曾国藩与左宗棠决裂的起因,历来被认为是湘军攻下金陵后,围绕太平天国幼天王下落问题,两人各执一词、互不相让而彻底伤了和气。对曾国藩和左宗棠均知之甚深的《湘军志》作者王闿运却认为,两人决裂起因于李元度和刘蓉。
那是同治十年(1871)秋天,王闿运离京回湘,于九月初二日在苏北遇到在当地检阅部队的曾国藩。此后近二十天时间里,他与曾国藩不仅有多次深谈,而且见面头天就做曾国藩工作,希望他与左宗棠和好。当天谈话气氛相当轻松友好,曾国藩于是打哈哈说:“彼(左宗棠)方踞百尺楼,余何从攀谈!”
王闿运碰了钉子,仍不死心,初十日晚上又去劝曾国藩,恳切希望他放下身段主动与左宗棠搞好关系。还说自己为左宗棠说话,其实是为曾国藩着想:曾的名望地位远高于左,再跟左较劲有什么意思?大人应有大量,不记小人过才对。
对于王闿运送上来的高帽子,曾国藩仍不领情,王于是在当天日记中不无遗憾地写道:“夜过涤丈,谈家事及修好左季丈事,涤有恨于季,重视季也。季名望远不及涤,唯当优容之。故余为季言甚力,正所以为涤也。此隙起于李次青、刘霞仙,而李、刘晚俱背曾,可为慨然。”
王闿运除了大发感慨,还提出了一个全新看法:曾、左决裂起因于李元度和刘蓉;李、刘后来跟曾国藩翻脸,是因为左宗棠在其中起了坏作用。李是曾国藩心腹幕僚和感情最为真挚的朋友,刘是曾国藩亲密好友和儿女亲家,只因左宗棠從中捣鬼,后来才与曾国藩反目成仇,所以曾国藩无论如何不能原谅左宗棠。
王闿运这一说法是否出自曾国藩之口,他在日记中没有说,所以无法揣测;同治初年刘蓉不仅与曾国藩长时间闹意气,而且曾国藩连续几年写给他的拜年信都不回,其中是否与左宗棠有关,笔者未作考证,所以也不好结论。但王闿运说曾国藩与左宗棠决裂起因于李元度,倒确有充分事实依据,可惜除了王闿运,再无人知晓这一点。
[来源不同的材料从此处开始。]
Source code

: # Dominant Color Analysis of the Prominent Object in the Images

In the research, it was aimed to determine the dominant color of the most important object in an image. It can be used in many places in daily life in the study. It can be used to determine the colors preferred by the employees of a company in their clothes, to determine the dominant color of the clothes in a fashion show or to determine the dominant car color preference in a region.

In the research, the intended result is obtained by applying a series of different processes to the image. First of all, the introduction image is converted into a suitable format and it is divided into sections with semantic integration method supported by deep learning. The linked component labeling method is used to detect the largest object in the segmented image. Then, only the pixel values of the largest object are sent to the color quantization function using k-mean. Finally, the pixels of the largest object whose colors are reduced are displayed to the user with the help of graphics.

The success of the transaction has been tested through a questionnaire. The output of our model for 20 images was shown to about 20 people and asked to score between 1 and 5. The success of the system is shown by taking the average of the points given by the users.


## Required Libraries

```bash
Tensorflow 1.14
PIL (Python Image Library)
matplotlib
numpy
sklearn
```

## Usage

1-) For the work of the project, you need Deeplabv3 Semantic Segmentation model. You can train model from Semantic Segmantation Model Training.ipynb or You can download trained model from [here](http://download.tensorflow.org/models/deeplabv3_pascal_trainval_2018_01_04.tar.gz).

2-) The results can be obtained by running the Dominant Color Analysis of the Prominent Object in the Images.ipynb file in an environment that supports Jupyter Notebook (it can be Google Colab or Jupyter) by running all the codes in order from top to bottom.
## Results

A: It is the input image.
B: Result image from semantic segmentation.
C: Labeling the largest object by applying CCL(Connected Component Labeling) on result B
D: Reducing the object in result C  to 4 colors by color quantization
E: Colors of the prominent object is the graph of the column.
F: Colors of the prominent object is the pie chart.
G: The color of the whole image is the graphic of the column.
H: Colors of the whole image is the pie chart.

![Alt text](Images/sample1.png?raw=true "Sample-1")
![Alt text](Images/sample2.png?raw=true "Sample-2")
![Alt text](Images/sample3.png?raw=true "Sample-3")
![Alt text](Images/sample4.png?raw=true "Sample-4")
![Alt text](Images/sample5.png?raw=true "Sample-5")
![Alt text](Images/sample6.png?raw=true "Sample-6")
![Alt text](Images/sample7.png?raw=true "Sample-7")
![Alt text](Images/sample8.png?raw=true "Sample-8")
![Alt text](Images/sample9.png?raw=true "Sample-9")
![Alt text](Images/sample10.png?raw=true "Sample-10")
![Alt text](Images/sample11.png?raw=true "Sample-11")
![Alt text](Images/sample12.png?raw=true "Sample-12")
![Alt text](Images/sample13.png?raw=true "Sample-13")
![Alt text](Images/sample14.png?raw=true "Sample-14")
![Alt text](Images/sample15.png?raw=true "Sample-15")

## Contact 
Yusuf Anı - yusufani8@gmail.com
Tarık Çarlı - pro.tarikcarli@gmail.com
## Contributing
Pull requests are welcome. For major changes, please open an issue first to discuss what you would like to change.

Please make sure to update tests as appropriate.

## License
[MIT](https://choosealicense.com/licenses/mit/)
二十世纪初,专治晚清掌故的文史巨擘徐一士先生读到王闿运这段日记,也不敢相信其事实:“至谓曾、左之隙,起于李元度、刘蓉,未知其审,或闿运一时兴到语,未足据为典要也。”
要说清曾、左决裂起因于李元度,还得从曾国藩三参李元度说起。
曾国藩拜托左宗棠手下留情
在曾国藩所有幕僚和一生所交朋友当中,他与李元度的私人感情最为真挚和深厚,然而受伤害最深和受打击最重的,也是这个李元度,竟然遭到曾国藩三次参劾。更有趣的是,在曾国藩参劾李元度事件中,左宗棠不仅卷了进来,而且当曾国藩醒悟到自己的做法严重过头之后,曾打算留给“朋友看”的李元度这根“蒂儿”,最终却被左宗棠毫不留情地扯了下来,结果曾国藩不仅没有及时挽回与李元度的交情,反而使得两人的关系一度降到了冰点。
原来曾国荃看到曾国藩的第三道参折后,立即致信哥哥表示不能这样对待李元度,更不同意将李元度一棍子打死。曾国藩接信后,立刻意识到严重不妥,于是一面希望曾国荃“为我设法,有可挽回之处,余不惮改过也”,一面于同治元年(1862)八月十四日致信左宗棠,恳请他手下留情:“次青既将全撤,可否免其一劾?弟既据公义以参之,而尚不能忘昔日之私好。告苍天留点蒂儿,好与朋友看,请为台端诵之。”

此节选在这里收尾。